Bridget Von Hammersmark

Played by: Diane Kruger

Nationality of actor: German

Nationality of character: German

Kruger on Hammersmark: “ She is a double agent, yet she's not James Bond. You see her vulnerable, and she's very quick on her feet. She's also fiercely intelligent but she's not just some killing machine. She’s not this cold, calculating person.”

QT says: “ Bridget is based on the Hungarian actress Ilona Massey, who I always really liked, but who never really made it in Hollywood.

She appeared in bit parts in Frankenstein and Sherlock Holmes movies. That’s the kind of career Bridget would have had if she’d gone to America .”

Next: Lt. Archie Hicox...

[page-break]

Lt. Archie Hicox

Played by: Michael Fassbender

Nationality of actor: German/Northern Irish

Nationality of character: British

Fassbender on Hicox: The description in the script was that this guy was like a young George Sanders and I’m awfully familiar with him.

"Sanders was the original Saint and I just got my hands on as many of those Saint series as possible and as many films of his that I could, and I based him on a 1940s/1930s movie star.

"Those people spoke in a very particular way, it’s not even like a kind of aristocratic accent. It’s clipped and the rhythms of it and the colours of it are a very specific thing.

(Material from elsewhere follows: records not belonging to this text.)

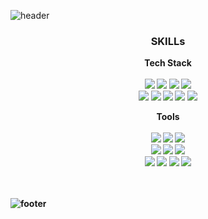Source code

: 
 ![header](https://capsule-render.vercel.app/api?type=slice&color=gradient&height=200&section=header&text=Hello%20SeYoung's%20Git&fontSize=40&animation=fadeIn&fontAlign=70&rotate=12&stroke=A6A6A6)



<div align=center>
 <h3><b>SKILLs<b></h3>

 Tech Stack <br><br>
 <img src="https://img.shields.io/badge/Java-2AA5DC?style=flat-square&logo=JAVA&logoColor=white"/>
 <img src="https://img.shields.io/badge/Android-3DDC84?style=flat-square&logo=Android&logoColor=white"/>
 <img src="https://img.shields.io/badge/C-FFB80B?style=flat-square&logo=C&logoColor=white"/>
 <img src="https://img.shields.io/badge/Python-8BC0D0?style=flat-square&logo=Python&logoColor=black"/>
  <br>
 <img src="https://img.shields.io/badge/Html-CC6699?style=flat-square&logo=html&logoColor=white"/>
 <img src="https://img.shields.io/badge/CSS-FF7F7F?style=flat-square&logo=css&logoColor=black"/>
 <img src="https://img.shields.io/badge/JavaScript-FFE200?style=flat-square&logo=JavaScript&logoColor=white"/>
 <img src="https://img.shields.io/badge/SpringBoot-0ABF53?style=flat-square&logo=SpringBoot&logoColor=white"/>
 <img src="https://img.shields.io/badge/React-018EF5?style=flat-square&logo=React&logoColor=white"/>
 
 Tools <br><br>
  <img src="https://img.shields.io/badge/VisualStudioCode-94399E?style=flat-square&logo=VisualStudioCode&logoColor=white"/>
 <img src="https://img.shields.io/badge/IntelliJ-00274E?style=flat-square&logo=IntelliJ&logoColor=white"/>
 <img src="https://img.shields.io/badge/Eclipse-F6F6F6?style=flat-square&logo=Eclipse&logoColor=black"/>
 <br>
 <img src="https://img.shields.io/badge/MongoDB-FFB71B?style=flat-square&logo=MySQL&logoColor=white"/>
 <img src="https://img.shields.io/badge/MySQL-FF66AA?style=flat-square&logo=MySQL&logoColor=white"/>
 <img src="https://img.shields.io/badge/MSSQL-BA478F?style=flat-square&logo=MSSQL&logoColor=white"/>
 <br>
 <img src="https://img.shields.io/badge/RStudio-0093DD?style=flat-square&logo=RStudio&logoColor=white"/>
 <img src="https://img.shields.io/badge/AndroidStudio-FFDD00?style=flat-square&logo=AndroidStudio&logoColor=13324B"/>
 <img src="https://img.shields.io/badge/3DMax-0AC18E?style=flat-square&logo=3dMax&logoColor=black"/>
 <img src="https://img.shields.io/badge/Git-F64935?style=flat-square&logo=Git&logoColor=white"/>
 <br><br><br>
 
</div>
  
   ![footer](https://capsule-render.vercel.app/api?type=slice&color=gradient&height=100&section=footer)
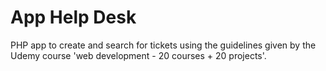 # App Help Desk
 PHP app to create and search for tickets using the guidelines given by the Udemy course  'web development - 20 courses + 20 projects'.
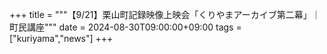 +++
title = """【9/21】栗山町記録映像上映会「くりやまアーカイブ第二幕」｜町民講座"""
date = 2024-08-30T09:00:00+09:00
tags = ["kuriyama","news"]
+++

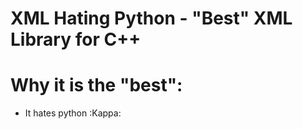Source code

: # XML Hating Python - "Best" XML Library for C++

# Why it is the "best": 
 - It hates python :Kappa:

"Also, the way that they moved physically back then, the way they held cigarettes, the way that they held a whiskey glass, everything was like a sort of foreplay.

"So I just really studied Sanders, and tried to take what I thought was interesting from his character and brought it to Hicox.”

QT says: I showed him a whole bunch of George Sanders movies he had never seen before and I said, 'This guy's awesome, and so Michael studied the way he talked and the rhythm, and it flowed perfectly with my dialogue.

"I also showed him a bunch of movies by Georg Wilhelm Papst, both silent films and sound films.

"It wasn’t super-important as far as the movie itself was concerned but it’s important for him as an actor - when he says the name Papst, that it’s not just a name to him. Images come to his mind, he knows what he’s talking about.”